Pump.fun, a platform that allows users to create and trade memecoins – tokens typically based on internet jokes – without coding skills, has lost more than half its users and tokens following a ban in the UK.

The UK’s Financial Conduct Authority (FCA) warned the public to avoid dealing with memecoins and memecoin platforms on December 6, and the same day pump.fun restricted access to UK users.

Pump.fun’s move, it said in a statement on its website, was made “in accordance with the laws and regulations of the United Kingdom.”

The UK is now classified as a “restricted jurisdiction” on the platform, and UK residents can no longer use pump.fun. The same goes for the 49 other countries that pump.fun has identified as “restricted.”

Pump.fun’s UK user ban isn’t a huge surprise. On Saturday, the FCA had urged the public to avoid pump.fun.

The FCA, which oversees financial services in the UK, said that pump.fun — and by extension the memecoins created on pump.fun — might be “providing or promoting financial services or products without our permission.”

Pump.fun has been embroiled in a series of controversies since its January launch, repeatedly raising ethical and legal concerns.

In May, a user live-streamed self-immolation on the platform to promote their meme coin, prompting pump.fun to integrate live streaming as a feature — a decision that was later reversed after additional scandals.

In October, child sexual abuse material was discovered on the platform, an incident that highlighted lapses in its moderation efforts. Subsequent live-streamed threats to animal life, including a staged chicken beheading and a faked suicide, forced pump.fun to disable its live streaming feature altogether.

Despite these controversies, pump.fun dominated Solana’s on-chain activity in November, accounting for 62% of transactions, according to Dune Analytics data.

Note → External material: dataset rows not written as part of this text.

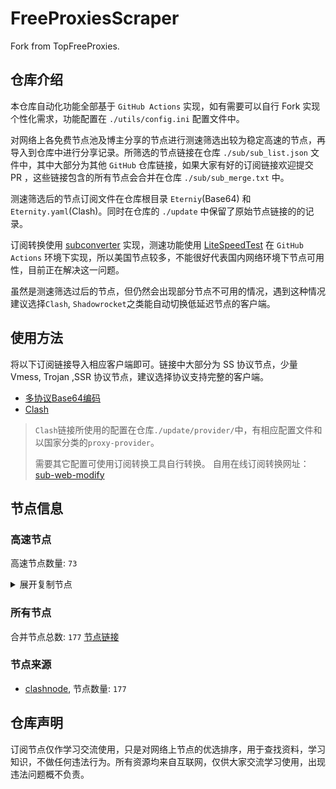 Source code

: # FreeProxiesScraper

Fork from TopFreeProxies.

## 仓库介绍
本仓库自动化功能全部基于 `GitHub Actions` 实现，如有需要可以自行 Fork 实现个性化需求，功能配置在 `./utils/config.ini` 配置文件中。

对网络上各免费节点池及博主分享的节点进行测速筛选出较为稳定高速的节点，再导入到仓库中进行分享记录。所筛选的节点链接在仓库 `./sub/sub_list.json` 文件中，其中大部分为其他 `GitHub` 仓库链接，如果大家有好的订阅链接欢迎提交 PR ，这些链接包含的所有节点会合并在仓库 `./sub/sub_merge.txt` 中。

测速筛选后的节点订阅文件在仓库根目录 `Eterniy`(Base64) 和 `Eternity.yaml`(Clash)。同时在仓库的 `./update` 中保留了原始节点链接的的记录。

订阅转换使用 [subconverter](https://github.com/tindy2013/subconverter) 实现，测速功能使用 [LiteSpeedTest](https://github.com/xxf098/LiteSpeedTest) 在 `GitHub Actions` 环境下实现，所以美国节点较多，不能很好代表国内网络环境下节点可用性，目前正在解决这一问题。

虽然是测速筛选过后的节点，但仍然会出现部分节点不可用的情况，遇到这种情况建议选择`Clash`, `Shadowrocket`之类能自动切换低延迟节点的客户端。

## 使用方法
将以下订阅链接导入相应客户端即可。链接中大部分为 SS 协议节点，少量 Vmess, Trojan ,SSR 协议节点，建议选择协议支持完整的客户端。

- [多协议Base64编码](https://raw.githubusercontent.com/caijh/FreeProxiesScraper/master/Eternity)
- [Clash](https://raw.githubusercontent.com/caijh/FreeProxiesScraper/master/Eternity.yaml)

>`Clash`链接所使用的配置在仓库`./update/provider/`中，有相应配置文件和以国家分类的`proxy-provider`。
>
>需要其它配置可使用订阅转换工具自行转换。
>自用在线订阅转换网址：[sub-web-modify](https://sub.v1.mk/)

## 节点信息
### 高速节点
高速节点数量: `73`
<details>
  <summary>展开复制节点</summary>

    vmess://eyJ2IjoiMiIsInBzIjoiMDQtMDAxLUpQIiwiYWRkIjoianAtMS5hbmV3c3RhcnQuY3lvdSIsInBvcnQiOiI1MDYxIiwidHlwZSI6Im5vbmUiLCJpZCI6ImIyODhiNTY0LTUyY2ItM2QyNC1hNjBkLWQ3MmQ4ZDZkNjliMCIsImFpZCI6IjAiLCJuZXQiOiJ3cyIsInBhdGgiOiIvIiwiaG9zdCI6ImpwLTEuYW5ld3N0YXJ0LmN5b3UiLCJ0bHMiOiJ0bHMifQ==
    vmess://eyJ2IjoiMiIsInBzIjoiMDQtMDA0LU5PV0hFUkUiLCJhZGQiOiJ1czYtMS5hbmV3c3RhcnQuY3lvdSIsInBvcnQiOiI1MDYxIiwidHlwZSI6Im5vbmUiLCJpZCI6ImIyODhiNTY0LTUyY2ItM2QyNC1hNjBkLWQ3MmQ4ZDZkNjliMCIsImFpZCI6IjAiLCJuZXQiOiJ3cyIsInBhdGgiOiIvIiwiaG9zdCI6InVzNi0xLmFuZXdzdGFydC5jeW91IiwidGxzIjoidGxzIn0=
    trojan://7121d5cc-d8b1-3793-9d54-fcd50c501e24@gz0slb.aliyuncdn.smp-paymentservices-apple.com:56323?allowInsecure=1&sni=upos-hz-mirrorakam.akamaized.net#04-005-NOWHERE
    trojan://7121d5cc-d8b1-3793-9d54-fcd50c501e24@gz0slb.aliyuncdn.smp-paymentservices-apple.com:56432?allowInsecure=1&sni=fastly.cdn.steampipe.steamcontent.com#04-006-NOWHERE
    trojan://7121d5cc-d8b1-3793-9d54-fcd50c501e24@push04.endpoint.smp-paymentservices-apple.com:23452?allowInsecure=1&sni=origin-a.akamaihd.net#04-007-CN
    trojan://7121d5cc-d8b1-3793-9d54-fcd50c501e24@push04.endpoint.smp-paymentservices-apple.com:23453?allowInsecure=1&sni=akamai.cdn.steampipe.steamcontent.com#04-008-CN
    vmess://eyJ2IjoiMiIsInBzIjoiMDQtMTA4LVJFTEFZIiwiYWRkIjoiczMuY24tZGIudG9wIiwicG9ydCI6IjgwODAiLCJ0eXBlIjoibm9uZSIsImlkIjoiZGFhNDIzNDEtMzdkNS0zNjc4LTlhOWItNTk5YmUxMjA5YWExIiwiYWlkIjoiMCIsIm5ldCI6IndzIiwicGF0aCI6Ii9kYWJhaS5pbjE3Mi42NC40OS43NiIsImhvc3QiOiJzMy5jbi1kYi50b3AiLCJ0bHMiOiIifQ==
    vmess://eyJ2IjoiMiIsInBzIjoiMDQtMTA5LVJFTEFZIiwiYWRkIjoiczUuZGItbGluazAxLnRvcCIsInBvcnQiOiIyMDk1IiwidHlwZSI6Im5vbmUiLCJpZCI6ImRhYTQyMzQxLTM3ZDUtMzY3OC05YTliLTU5OWJlMTIwOWFhMSIsImFpZCI6IjAiLCJuZXQiOiJ3cyIsInBhdGgiOiIvZGFiYWkuaW4xMDQuMTYuNjguODkiLCJob3N0IjoiczUuZGItbGluazAxLnRvcCIsInRscyI6IiJ9
    vmess://eyJ2IjoiMiIsInBzIjoiMDQtMTEwLVJFTEFZIiwiYWRkIjoiczEuY24tZGIudG9wIiwicG9ydCI6IjgwODAiLCJ0eXBlIjoibm9uZSIsImlkIjoiZGFhNDIzNDEtMzdkNS0zNjc4LTlhOWItNTk5YmUxMjA5YWExIiwiYWlkIjoiMCIsIm5ldCI6IndzIiwicGF0aCI6Ii9kYWJhaS5pbjEwNC4yNC42MC4xODAiLCJob3N0IjoiczEuY24tZGIudG9wIiwidGxzIjoiIn0=
    vmess://eyJ2IjoiMiIsInBzIjoiMDQtMTExLVJFTEFZIiwiYWRkIjoiczQuZGItbGluazAxLnRvcCIsInBvcnQiOiI4MCIsInR5cGUiOiJub25lIiwiaWQiOiJkYWE0MjM0MS0zN2Q1LTM2NzgtOWE5Yi01OTliZTEyMDlhYTEiLCJhaWQiOiIwIiwibmV0Ijoid3MiLCJwYXRoIjoiL2RhYmFpLmluMTA0LjI0LjY1LjIwNSIsImhvc3QiOiJzNC5kYi1saW5rMDEudG9wIiwidGxzIjoiIn0=
    vmess://eyJ2IjoiMiIsInBzIjoiMDQtMTEyLVJFTEFZIiwiYWRkIjoiczIuZGItbGluazAxLnRvcCIsInBvcnQiOiI4MDgwIiwidHlwZSI6Im5vbmUiLCJpZCI6ImRhYTQyMzQxLTM3ZDUtMzY3OC05YTliLTU5OWJlMTIwOWFhMSIsImFpZCI6IjAiLCJuZXQiOiJ3cyIsInBhdGgiOiIvZGFiYWkuaW4xMDQuMjQuMTk2LjMxIiwiaG9zdCI6InMyLmRiLWxpbmswMS50b3AiLCJ0bHMiOiIifQ==
    vmess://eyJ2IjoiMiIsInBzIjoiMDQtMTEzLVJFTEFZIiwiYWRkIjoiczQuY24tZGIudG9wIiwicG9ydCI6IjIwOTUiLCJ0eXBlIjoibm9uZSIsImlkIjoiZGFhNDIzNDEtMzdkNS0zNjc4LTlhOWItNTk5YmUxMjA5YWExIiwiYWlkIjoiMCIsIm5ldCI6IndzIiwicGF0aCI6Ii9kYWJhaS5pbjEwNC4yNS4xODguMjE0IiwiaG9zdCI6InM0LmNuLWRiLnRvcCIsInRscyI6IiJ9
    vmess://eyJ2IjoiMiIsInBzIjoiMDQtMTE0LVJFTEFZIiwiYWRkIjoiczUuZGItbGluazAxLnRvcCIsInBvcnQiOiI4MDgwIiwidHlwZSI6Im5vbmUiLCJpZCI6ImRhYTQyMzQxLTM3ZDUtMzY3OC05YTliLTU5OWJlMTIwOWFhMSIsImFpZCI6IjAiLCJuZXQiOiJ3cyIsInBhdGgiOiIvZGFiYWkuaW4xMDQuMjUuMTUuMTg1IiwiaG9zdCI6InM1LmRiLWxpbmswMS50b3AiLCJ0bHMiOiIifQ==
    vmess://eyJ2IjoiMiIsInBzIjoiMDQtMTE1LU5PV0hFUkUiLCJhZGQiOiIxMi5tYW1hbWFqZC5zaXRlIiwicG9ydCI6IjIzNjEyIiwidHlwZSI6Im5vbmUiLCJpZCI6IjgwZTNkNmM5LTlkM2EtM2QyMS04MTdmLTQ2MTcxYTE5OTZjMiIsImFpZCI6IjIiLCJuZXQiOiJ3cyIsInBhdGgiOiIvIiwiaG9zdCI6IjEyLm1hbWFtYWpkLnNpdGUiLCJ0bHMiOiIifQ==
    vmess://eyJ2IjoiMiIsInBzIjoiMDQtMTE2LUNOIiwiYWRkIjoiMTcubWFtYW1hamQuc2l0ZSIsInBvcnQiOiIyMzYxNyIsInR5cGUiOiJub25lIiwiaWQiOiI4MGUzZDZjOS05ZDNhLTNkMjEtODE3Zi00NjE3MWExOTk2YzIiLCJhaWQiOiIyIiwibmV0Ijoid3MiLCJwYXRoIjoiLyIsImhvc3QiOiIxNy5tYW1hbWFqZC5zaXRlIiwidGxzIjoiIn0=
    vmess://eyJ2IjoiMiIsInBzIjoiMDQtMTE3LUNOIiwiYWRkIjoiMTEubWFtYW1hamQuc2l0ZSIsInBvcnQiOiIyMzYxMSIsInR5cGUiOiJub25lIiwiaWQiOiI4MGUzZDZjOS05ZDNhLTNkMjEtODE3Zi00NjE3MWExOTk2YzIiLCJhaWQiOiIyIiwibmV0Ijoid3MiLCJwYXRoIjoiLyIsImhvc3QiOiIxMS5tYW1hbWFqZC5zaXRlIiwidGxzIjoiIn0=
    vmess://eyJ2IjoiMiIsInBzIjoiMDQtMTE4LUNOIiwiYWRkIjoiMTkubWFtYW1hamQuc2l0ZSIsInBvcnQiOiIyMzYxOSIsInR5cGUiOiJub25lIiwiaWQiOiI4MGUzZDZjOS05ZDNhLTNkMjEtODE3Zi00NjE3MWExOTk2YzIiLCJhaWQiOiIyIiwibmV0Ijoid3MiLCJwYXRoIjoiLyIsImhvc3QiOiIxOS5tYW1hbWFqZC5zaXRlIiwidGxzIjoiIn0=
    vmess://eyJ2IjoiMiIsInBzIjoiMDQtMTE5LUNOIiwiYWRkIjoiMTYubWFtYW1hamQuc2l0ZSIsInBvcnQiOiIyMzYxNiIsInR5cGUiOiJub25lIiwiaWQiOiI4MGUzZDZjOS05ZDNhLTNkMjEtODE3Zi00NjE3MWExOTk2YzIiLCJhaWQiOiIyIiwibmV0Ijoid3MiLCJwYXRoIjoiLyIsImhvc3QiOiIxNi5tYW1hbWFqZC5zaXRlIiwidGxzIjoiIn0=
    vmess://eyJ2IjoiMiIsInBzIjoiMDQtMTIwLUNOIiwiYWRkIjoiMTgubWFtYW1hamQuc2l0ZSIsInBvcnQiOiIyMzYxOCIsInR5cGUiOiJub25lIiwiaWQiOiI4MGUzZDZjOS05ZDNhLTNkMjEtODE3Zi00NjE3MWExOTk2YzIiLCJhaWQiOiIyIiwibmV0Ijoid3MiLCJwYXRoIjoiLyIsImhvc3QiOiIxOC5tYW1hbWFqZC5zaXRlIiwidGxzIjoiIn0=
    vmess://eyJ2IjoiMiIsInBzIjoiMDQtMTIxLUNOIiwiYWRkIjoiMTUubWFtYW1hamQuc2l0ZSIsInBvcnQiOiIyMzYxNSIsInR5cGUiOiJub25lIiwiaWQiOiI4MGUzZDZjOS05ZDNhLTNkMjEtODE3Zi00NjE3MWExOTk2YzIiLCJhaWQiOiIyIiwibmV0Ijoid3MiLCJwYXRoIjoiLyIsImhvc3QiOiIxNS5tYW1hbWFqZC5zaXRlIiwidGxzIjoiIn0=
    vmess://eyJ2IjoiMiIsInBzIjoiMDQtMTIyLU5PV0hFUkUiLCJhZGQiOiI1Lm1hbWFtYWpkLnNpdGUiLCJwb3J0IjoiMjM2MDUiLCJ0eXBlIjoibm9uZSIsImlkIjoiODBlM2Q2YzktOWQzYS0zZDIxLTgxN2YtNDYxNzFhMTk5NmMyIiwiYWlkIjoiMiIsIm5ldCI6IndzIiwicGF0aCI6Ii8iLCJob3N0IjoiNS5tYW1hbWFqZC5zaXRlIiwidGxzIjoiIn0=
    vmess://eyJ2IjoiMiIsInBzIjoiMDQtMTIzLUNOIiwiYWRkIjoiMTMubWFtYW1hamQuc2l0ZSIsInBvcnQiOiIyMzYxMyIsInR5cGUiOiJub25lIiwiaWQiOiI4MGUzZDZjOS05ZDNhLTNkMjEtODE3Zi00NjE3MWExOTk2YzIiLCJhaWQiOiIyIiwibmV0Ijoid3MiLCJwYXRoIjoiLyIsImhvc3QiOiIxMy5tYW1hbWFqZC5zaXRlIiwidGxzIjoiIn0=
    vmess://eyJ2IjoiMiIsInBzIjoiMDQtMTI0LUNOIiwiYWRkIjoiMTQubWFtYW1hamQuc2l0ZSIsInBvcnQiOiIyMzYxNCIsInR5cGUiOiJub25lIiwiaWQiOiI4MGUzZDZjOS05ZDNhLTNkMjEtODE3Zi00NjE3MWExOTk2YzIiLCJhaWQiOiIyIiwibmV0Ijoid3MiLCJwYXRoIjoiLyIsImhvc3QiOiIxNC5tYW1hbWFqZC5zaXRlIiwidGxzIjoiIn0=
    ss://YWVzLTI1Ni1jZmI6ZjhmN2FDemNQS2JzRjhwMw@156.146.40.194:989#05-132-SK
    vmess://eyJ2IjoiMiIsInBzIjoiMDUtMTMzLUNOIiwiYWRkIjoidjUuaGVkdWlhbi5saW5rIiwicG9ydCI6IjMwODA1IiwidHlwZSI6Im5vbmUiLCJpZCI6ImNiYjNmODc3LWQxZmItMzQ0Yy04N2E5LWQxNTNiZmZkNTQ4NCIsImFpZCI6IjIiLCJuZXQiOiJ3cyIsInBhdGgiOiIvb29vbyIsImhvc3QiOiJ2NS5oZWR1aWFuLmxpbmsiLCJ0bHMiOiIifQ==
    trojan://Aimer@27.50.48.126:2083?allowInsecure=1&sni=tyep.esslh.filegear-sg.me&ws=1&wspath=%2525252F%2525253Fed%2525253D2560#05-145-RELAY
    trojan://Aimer@92.243.74.180:8443?allowInsecure=1&sni=tyep.esslh.filegear-sg.me&ws=1&wspath=%2525252F#05-146-RELAY
    trojan://cdcb28fb-6deb-49ca-a53c-7090ac638085@hkmg2.weixin.su:25333?allowInsecure=1&sni=hkmg2.weixin.su#05-147-HK
    trojan://dc50eb1d-244d-4711-b168-a101a5e6fb1b@ffffffffffffkkkkkkl.4444926.xyz:443?allowInsecure=1&sni=FFffFfffFFfFKKkkKKl.4444926.XyZ&ws=1&wspath=%2525252Fc6nDz4OnpXiNaWb#05-148-RELAY
    trojan://telegram-id-directvpn@35.181.158.77:22223?allowInsecure=1&sni=trojan.burgerip.co.uk#05-150-FR
    vmess://eyJ2IjoiMiIsInBzIjoiMDUtMTU0LVJFTEFZIiwiYWRkIjoic3cua2FsZWtoYXIuY29tIiwicG9ydCI6IjgwIiwidHlwZSI6Im5vbmUiLCJpZCI6ImU3OTY1NjIyLTZhN2EtZjdmYi0zNDIwLTRhODQ5MTQzMTUzNiIsImFpZCI6IjAiLCJuZXQiOiJ3cyIsInBhdGgiOiIvdG9CZU9yTm90VG9CZS94MXdxengvQmUiLCJob3N0Ijoic3cua2FsZWtoYXIuY29tIiwidGxzIjoiIn0=
    trojan://4174b95d-115e-4d39-add6-1f8db95bb860@104.21.88.226:443?allowInsecure=1&sni=qqqqqqqqqqa.www890604.dpdns.org&ws=1&wspath=%2525252FuzJNzgkkYWRWGxgFnoFPw1#05-230-RELAY
    vmess://eyJ2IjoiMiIsInBzIjoiMDUtMjM3LVJFTEFZIiwiYWRkIjoiY29kZXBlbi5pbyIsInBvcnQiOiI0NDMiLCJ0eXBlIjoibm9uZSIsImlkIjoiZGU5NGNjMGEtMDU5Mi00OTY5LWIxZmMtOTdlYThmMGVhMGIzIiwiYWlkIjoiMCIsIm5ldCI6IndzIiwicGF0aCI6Ii91cy5ra3AubWUuZXUub3JnL2FhIiwiaG9zdCI6ImNvZGVwZW4uaW8iLCJ0bHMiOiJ0bHMifQ==
    vmess://eyJ2IjoiMiIsInBzIjoiMDktMzI3LUNOIiwiYWRkIjoiMTgzLjIzNi45Ny4xMDEiLCJwb3J0IjoiNDMzMzMiLCJ0eXBlIjoibm9uZSIsImlkIjoiNDE4MDQ4YWYtYTI5My00Yjk5LTliMGMtOThjYTM1ODBkZDI0IiwiYWlkIjoiNjQiLCJuZXQiOiJ3cyIsInBhdGgiOiIvIiwiaG9zdCI6IiIsInRscyI6IiJ9
    ss://MjAyMi1ibGFrZTMtYWVzLTEyOC1nY206MTJ4R1JtY0V5M1RWRVR6RTQ3TXJlQSUyNTNEJTI1M0Q@183.240.187.198:34664#09-328-CN
    trojan://d0d08cddacc3190ea81b1b792e1b5fde@36.151.251.48:41225?allowInsecure=1&sni=www.baidu.com#09-329-CN
    trojan://d0d08cddacc3190ea81b1b792e1b5fde@36.151.251.48:53248?allowInsecure=1&sni=www.baidu.com#09-330-CN
    trojan://d0d08cddacc3190ea81b1b792e1b5fde@36.151.251.48:16158?allowInsecure=1&sni=www.baidu.com#09-331-CN
    trojan://d0d08cddacc3190ea81b1b792e1b5fde@36.151.251.48:32765?allowInsecure=1&sni=www.baidu.com#09-332-CN
    trojan://d0d08cddacc3190ea81b1b792e1b5fde@36.151.192.13:9141?allowInsecure=1&sni=www.baidu.com#09-333-CN
    trojan://d0d08cddacc3190ea81b1b792e1b5fde@36.151.192.13:1122?allowInsecure=1&sni=www.baidu.com#09-334-CN
    trojan://d0d08cddacc3190ea81b1b792e1b5fde@36.151.251.48:13855?allowInsecure=1&sni=www.baidu.com#09-335-CN
    trojan://d0d08cddacc3190ea81b1b792e1b5fde@36.151.251.48:44123?allowInsecure=1&sni=www.baidu.com#09-336-CN
    trojan://d0d08cddacc3190ea81b1b792e1b5fde@36.151.251.48:4447?allowInsecure=1&sni=www.baidu.com#09-337-CN
    trojan://trojan@109.234.211.66:8443?allowInsecure=1&sni=store.timimi.dpdns.org&ws=1&wspath=%2525252F#09-348-RELAY
    trojan://trojan@91.193.58.0:443?allowInsecure=1&sni=wahaha.yingyangkuaixian.dpdns.org&ws=1&wspath=%2525252F#09-365-RELAY
    vmess://eyJ2IjoiMiIsInBzIjoiMDktMzY2LUhLIiwiYWRkIjoiaGt0LmdvdG9jaGluYXRvd24ubmV0IiwicG9ydCI6IjgwIiwidHlwZSI6Im5vbmUiLCJpZCI6IjM4NGQxYjQyLTY1NWYtMTFlZC1hOGJmLWYyM2M5MWNmYmJjOSIsImFpZCI6IjIiLCJuZXQiOiJ3cyIsInBhdGgiOiIvIiwiaG9zdCI6ImhrdC5nb3RvY2hpbmF0b3duLm5ldCIsInRscyI6IiJ9
    ss://YWVzLTI1Ni1jZmI6ZjhmN2FDemNQS2JzRjhwMw@154.90.62.168:989#09-372-KR
    trojan://tg-fq521free@194.76.18.129:443?allowInsecure=1&sni=torjan.xn--xhq44j.eu.org&ws=1&wspath=%2525252F#09-373-KZ
    trojan://tg-fq521free@45.67.215.95:443?allowInsecure=1&sni=torjan.xn--xhq44j.eu.org&ws=1&wspath=%2525252F#09-389-RU
    trojan://ttfang@103.106.230.186:81?allowInsecure=1&sni=ttfang.fange.me&ws=1&wspath=%2525252F#09-394-TW
    trojan://tg-fq521free@198.62.62.67:443?allowInsecure=1&sni=torjan.xn--xhq44j.eu.org&ws=1&wspath=%2525252F#09-424-US
    trojan://74260628090146500@stirring-parakeet.shiner427.skin:443?allowInsecure=1#14-436-NL
    ss://YWVzLTI1Ni1nY206VEclMjUzQSUyNTQwRW5rZWx0ZV9ub3RpZiUyNTI2JTI1MjZURyUyNTNBJTI1NDBOb3RpZl9DaGF0@152.53.2.128:34045#14-438-AT
    ss://YWVzLTI1Ni1jZmI6ZjhmN2FDemNQS2JzRjhwMw@103.163.218.2:989#14-439-VN
    ss://YWVzLTI1Ni1nY206aVVCMDkyM1JCQQ@154.3.8.151:30067#14-440-US
    vmess://eyJ2IjoiMiIsInBzIjoiMTQtNDQxLUNOIiwiYWRkIjoidjM2LmhlZHVpYW4ubGluayIsInBvcnQiOiIzMDgzNiIsInR5cGUiOiJub25lIiwiaWQiOiJjYmIzZjg3Ny1kMWZiLTM0NGMtODdhOS1kMTUzYmZmZDU0ODQiLCJhaWQiOiIyIiwibmV0Ijoid3MiLCJwYXRoIjoiL29vb28iLCJob3N0IjoidjM2LmhlZHVpYW4ubGluayIsInRscyI6IiJ9
    ss://Y2hhY2hhMjAtaWV0Zi1wb2x5MTMwNTpjNDA2NDFjMWY4OWU3YWNi@tr.vpnsparta.pro:57456#14-442-TR
    ss://Y2hhY2hhMjAtaWV0Zi1wb2x5MTMwNTo0YTJyZml4b3BoZGpmZmE4S1ZBNEFh@45.87.175.178:8080#23-445-LT
    trojan://71409d3e488548e8bb076d229778f008@jobsfortheworldtoday.com:443?allowInsecure=1#23-448-US
    trojan://telegram-id-directvpn@3.70.31.29:22223?allowInsecure=1&sni=trojan.burgerip.co.uk#23-451-DE
    trojan://telegram-id-privatevpns@3.70.31.29:22222?allowInsecure=1&sni=trojan.burgerip.co.uk#23-452-DE
    ss://Y2hhY2hhMjAtaWV0Zi1wb2x5MTMwNTpvWklvQTY5UTh5aGNRVjhrYTNQYTNB@193.29.139.251:8080#23-457-NL
    ss://cmM0LW1kNToxNGZGUHJiZXpFM0hEWnpzTU9yNg@169.150.210.233:8080#23-471-GB
    ss://Y2hhY2hhMjAtaWV0Zi1wb2x5MTMwNTpKTVNMcHFaYXVWNThHR3hPNlQ0Qnk0@192.71.247.197:8443#23-485-FI
    ss://Y2hhY2hhMjAtaWV0Zi1wb2x5MTMwNTpWcEtBQmNPcE5OQTBsNUcyQVZPbXc4@213.109.147.242:62685#23-488-NL
    ss://Y2hhY2hhMjAtaWV0Zi1wb2x5MTMwNTpvWklvQTY5UTh5aGNRVjhrYTNQYTNB@193.29.139.202:8080#23-489-NL
    ss://Y2hhY2hhMjAtaWV0Zi1wb2x5MTMwNTpjOTc2NzIxYS1lMzkwLTRkYmYtYjRmOS03MmMzZmViOTU5NGM@45.76.180.205:31298#23-492-SG
    trojan://telegram-id-v2rayvpnchannel@3.70.31.29:22223?allowInsecure=1&sni=trojan.burgerip.co.uk#23-493-DE
    ss://YWVzLTI1Ni1jZmI6WG44aktkbURNMDBJZU8lMjUyNSUyNTIzJTI1MjQlMjUyM2ZKQU10c0VBRVVPcEgvWVdZdFlxREZuVDBTVg@103.186.155.24:38388#23-499-VN
    ss://Y2hhY2hhMjAtaWV0Zi1wb2x5MTMwNTpvVmZ2UGtxSkZDak9FYkJzYm1PdElpQXVxZ21FRk9FZjMzMkYyNkM4bHdFd1FuZzk@213.156.138.138:31348#23-500-FR
    ss://Y2hhY2hhMjAtaWV0Zi1wb2x5MTMwNTpwVm5UellBcVhFSHc@89.23.103.229:443#23-517-NL
    


</details>

### 所有节点
合并节点总数: `177`
[节点链接](https://raw.githubusercontent.com/caijh/TopFreeProxies/master/sub/sub_merge_base64.txt)

### 节点来源
- [clashnode](https://github.com/imyaoxp/clashnode), 节点数量: `177`


## 仓库声明
订阅节点仅作学习交流使用，只是对网络上节点的优选排序，用于查找资料，学习知识，不做任何违法行为。所有资源均来自互联网，仅供大家交流学习使用，出现违法问题概不负责。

Pump.fun’s troubles extend beyond its user base. In May, a disgruntled ex-employee, Jarett Dunn (aka Stacc), drained $2 million from the protocol, claiming his actions were intended to “kill” the platform due to its harmful impact on users. Dunn pleaded guilty in August but is now attempting to withdraw his plea, positioning himself as a whistleblower.

“Where is this company registered and paying taxes?” Dunn questioned on X following the UK user ban.

Pump.fun is registered in the UK as Baton Corporation Ltd., with its core team reportedly based in London — a detail that raises questions about the legal implications of banning UK users while operating as a UK-registered entity.

At the same time, pump.fun is under investigation by the FCA, the US Securities and Exchange Commission, and the US Commodity Futures Trading Commission, according to multiple outlets.

The UK ban is the first public restriction from pump.fun, which has faced calls to implement stronger vetting and moderation measures, after a year of exponential growth. The 500-pound gorilla of the memecoin launch space, pump.fun has ~1.5 million total users and has generated over $283 million in revenue to date.

The move is part of a broader shift in strategy for pump.fun. The platform, which has yet to turn a profit, is planning to introduce more traditional social features and tools for crypto developers in the future, pump.fun pseudonymous founder alon told me in a text last month.

That could be a tough sell given the platform’s established reputation, not to mention the fact that pump.fun is under regulatory fire in a number of major markets, including the US and UK. Indeed, pump.fun may never recover from the reputational damage done, with existing memecoin trading platforms and memecoin teams — many of which have raised funds and plan to reward employees in memecoins — pivoting to other launchpads.

So what comes next for pump.fun? alon, in a leaked internal memo to employees last week, said that pump.fun will “fight on” and that “the most important thing is to keep shipping and executing.”

That said, the reality is that pump.fun — which has seen its valuation plummet from $1.2 billion in April to just $200 million as of a recent funding round — could run out of cash before the regulatory dust settles. The platform, which is reportedly laying off at least 15% of its staff, has enough runway to last until Q2 2025, according to The Information.